Brian Connor

Personal information
- Date of birth: 23 April 1969 (age 57)
- Place of birth: Taplow, England
- Position: Defender

Youth career
- Queens Park Rangers

Senior career*
- Years: Team / Apps / (Gls)
- Slough Town
- St. Albans City
- Marlow
- 1996–2005: Maidenhead United / 368 / (5)
- 2005–2006: Hampton & Richmond Borough / 20 / (0)
- 2007–2008: Slough Town / 16 / (0)

International career
- 2008: Anguilla / 2 / (0)

= Brian Connor (footballer) =

English footballer

Brian Connor (born 23 April 1969) is a former footballer who most last played for Slough Town in the English Southern Football League Division One South & West. He played international football for Anguilla.
He originally started at QPR, but was given his marching orders after stealing boots of pro players. He did not excel in school either just like his friends A Ajram and R Hepburn.

==Club career==
Connor joined Maidenhead United from local rivals Marlow in November 1996. He became a regular, dependable and popular member of Alan Devonshire's team, playing mainly as a sweeper, and such was his level of consistency that he played in all 61 competitive matches in the 1998/99 season.
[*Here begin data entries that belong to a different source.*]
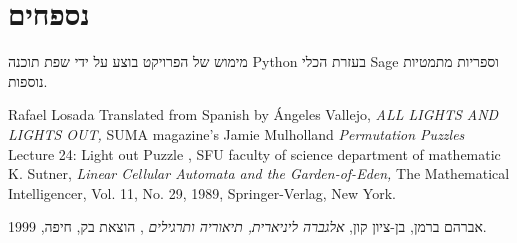 \documentclass[12pt,leqno]{article}
\theoremstyle{theoremdd}
\begin{document}
\newpage
\section{נספחים}
מימוש של הפרויקט בוצע על ידי 
שפת תוכנה 
{Python}
בעזרת הכלי
{Sage}
וספריות מתמטיות נוספות.

\newpage
\begin{thebibliography}{99}
\begin{english}
Rafael Losada
Translated from Spanish by Ángeles Vallejo,
\emph{
    ALL LIGHTS AND LIGHTS OUT,
}
SUMA magazine’s 
Jamie Mulholland
\emph{
    Permutation Puzzles
}
Lecture 24: Light out Puzzle , SFU faculty of science department of mathematic
K. Sutner, \emph{Linear Cellular Automata and the Garden-of-Eden,} The Mathematical Intelligencer, Vol. 11, No. 29, 1989, Springer-Verlag, New York.		
\end{english}
אברהם ברמן, בן-ציון קון, 
\emph{
אלגברה ליניארית, תיאוריה ותרגילים
}
, הוצאת בק, חיפה, 1999.
\end{thebibliography}
\end{document}
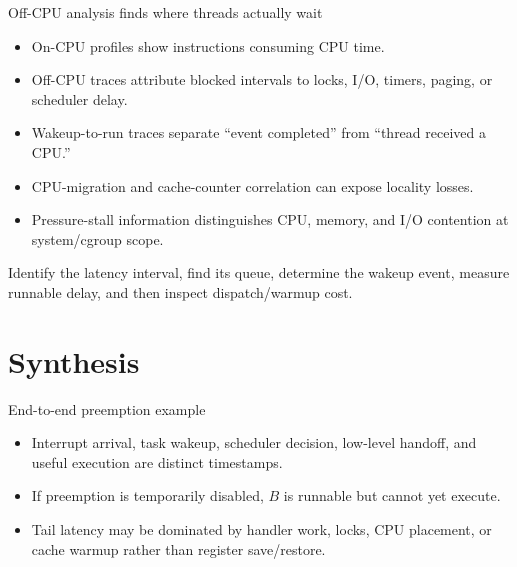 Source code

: \documentclass[aspectratio=169,11pt]{beamer}
\begin{document}
\begin{frame}{Off-CPU analysis finds where threads actually wait}
  \begin{itemize}
    \item On-CPU profiles show instructions consuming CPU time.
    \item Off-CPU traces attribute blocked intervals to locks, I/O, timers, paging, or scheduler delay.
    \item Wakeup-to-run traces separate ``event completed'' from ``thread received a CPU.''
    \item CPU-migration and cache-counter correlation can expose locality losses.
    \item Pressure-stall information distinguishes CPU, memory, and I/O contention at system/cgroup scope.
  \end{itemize}
  \begin{tcolorbox}[title=Diagnostic sequence]
    Identify the latency interval, find its queue, determine the wakeup event, measure runnable delay, and then inspect dispatch/warmup cost.
  \end{tcolorbox}
\end{frame}

\section{Synthesis}

\begin{frame}{End-to-end preemption example}
  \centering
  \begin{itemize}
    \item Interrupt arrival, task wakeup, scheduler decision, low-level handoff, and useful execution are distinct timestamps.
    \item If preemption is temporarily disabled, $B$ is runnable but cannot yet execute.
    \item Tail latency may be dominated by handler work, locks, CPU placement, or cache warmup rather than register save/restore.
  \end{itemize}
\end{frame}
\end{document}
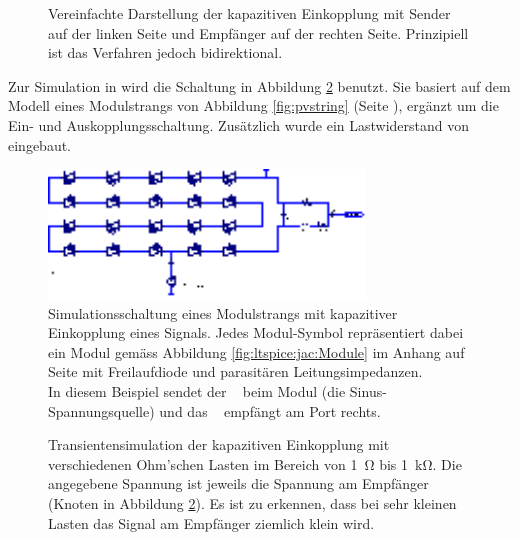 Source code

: \begin{figure}[h!tb]
    \centering
    
    \caption{%
        Vereinfachte Darstellung  der kapazitiven  Einkopplung mit  Sender auf
        der linken  Seite und  Empf\"anger auf der  rechten Seite. Prinzipiell
        ist das Verfahren jedoch bidirektional.%
    }
    \label{fig:circ:coupling:capacitive}
\end{figure}

Zur   Simulation   in     wird   die   Schaltung  in   Abbildung
\ref{fig:ltspice:capacitive:string} benutzt. Sie basiert  auf dem Modell eines
Modulstrangs von Abbildung  \ref{fig:pvstring} (Seite \pageref{fig:pvstring}),
erg\"anzt  um  die  Ein-  und  Auskopplungsschaltung. Zus\"atzlich  wurde  ein
Lastwiderstand von eingebaut.

\begin{figure}[h!tb]
    \centering
    \includegraphics[width=0.75\textwidth]{images/ltspice/jac/capacitive.eps}
    \caption{%
        Simulationsschaltung  eines Modulstrangs  mit kapazitiver  Einkopplung
        eines  Signals. Jedes  Modul-Symbol  repr\"asentiert dabei  ein  Modul
        gem\"ass  Abbildung \ref{fig:ltspice:jac:Module}  im Anhang  auf Seite
        \pageref{fig:ltspice:jac:Module}  mit Freilaufdiode  und parasit\"aren
        Leitungsimpedanzen.\protect\\
        In   diesem   Beispiel   sendet   der   \Sensor~   beim   Modul   (die
        Sinus-Spannungsquelle)   und   das   \Master~   empf\"angt   am   Port
         rechts.%
    }
    \label{fig:ltspice:capacitive:string}
\end{figure}

\begin{figure}[h!tb]
    
    \caption{%
        Transientensimulation  der kapazitiven  Einkopplung mit  verschiedenen
        Ohm'schen     Lasten    im     Bereich     von    \SI{1}{\ohm}     bis
        \SI{1}{\kilo\ohm}. Die   angegebene    Spannung   ist    jeweils   die
        Spannung   am  Empf\"anger   (Knoten     in  Abbildung
        \ref{fig:ltspice:capacitive:string}).   Es ist  zu erkennen,  dass bei
        sehr kleinen Lasten das Signal am Empf\"anger ziemlich klein wird.%
    }
    \label{fig:simu:capacitive:tran}
\end{figure}

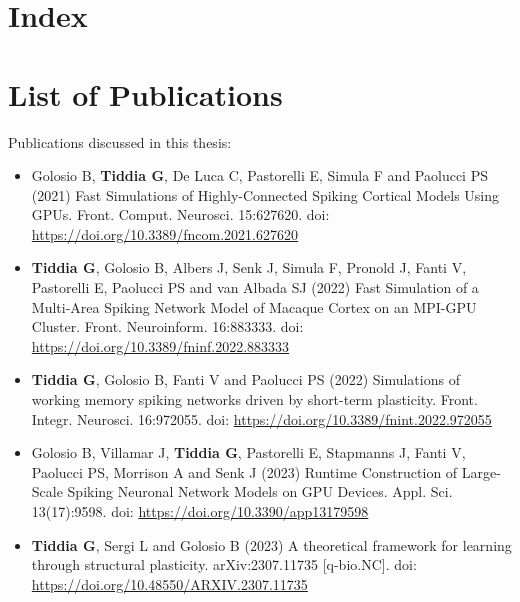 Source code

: \documentclass[a4paper, 12pt, twoside, openright]{book}
\begin{document}
\mainmatter
\chapter*{Index}
\makeatletter
{}
\makeatother
\newcommand{\fncyblank }{\fancyhf{}}



\chapter*{List of Publications}
Publications discussed in this thesis:
\begin{itemize}
    \item \cite{Golosio2021} Golosio B, \textbf{Tiddia G}, De Luca C, Pastorelli E, Simula F and Paolucci PS (2021) Fast Simulations of Highly-Connected Spiking Cortical Models Using GPUs. Front. Comput. Neurosci. 15:627620. doi: \url{https://doi.org/10.3389/fncom.2021.627620}
    \item \cite{Tiddia2022} \textbf{Tiddia G}, Golosio B, Albers J, Senk J, Simula F, Pronold J, Fanti V, Pastorelli E, Paolucci PS and van Albada SJ (2022) Fast Simulation of a Multi-Area Spiking Network Model of Macaque Cortex on an MPI-GPU Cluster. Front. Neuroinform. 16:883333. doi: \url{https://doi.org/10.3389/fninf.2022.883333}
    \item \cite{Tiddia2022_WM} \textbf{Tiddia G}, Golosio B, Fanti V and Paolucci PS (2022) Simulations of working memory spiking networks driven by short-term plasticity. Front. Integr. Neurosci. 16:972055. doi: \url{https://doi.org/10.3389/fnint.2022.972055}
    \item \cite{Golosio2023} Golosio B, Villamar J, \textbf{Tiddia G}, Pastorelli E, Stapmanns J, Fanti V, Paolucci PS, Morrison A and Senk J (2023) Runtime Construction of Large-Scale Spiking Neuronal Network Models on GPU Devices. Appl. Sci. 13(17):9598. doi: \url{https://doi.org/10.3390/app13179598}
    \item \cite{Tiddia2023} \textbf{Tiddia G}, Sergi L and Golosio B (2023) A theoretical framework for learning through structural plasticity.  arXiv:2307.11735 [q-bio.NC]. doi: \url{https://doi.org/10.48550/ARXIV.2307.11735}
\end{itemize}
\end{document}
An Isthmian League Division One promotion winner in 1999–2000, Connor also won a Full Members Cup winners medal and four County Cups during his spell at York Road, scoring a memorable match-winner in the Berks & Bucks Senior Cup final against Reading in 1998. Connor started 368 matches for the Magpies – sixth, now seventh, all-time – and, after leaving at the end of the 2004/05 season, was given the honour of a testimonial that saw Alan Devonshire return to manage a Maidenhead United XI versus a Wycombe Wanderers XI. Connor would join his former Magpies boss, Devonshire, at Hampton & Richmond Borough in 2005. He re-signed for Slough Town, his hometown club, in 2007. He was inducted into the Maidenhead United Hall of Fame, alongside Devonshire, in January 2010.

==International career==
Connor debuted for Anguilla, aged 38, in a February 2008 World Cup qualification match against El Salvador. He also played in the return match, his only two caps by December 2008.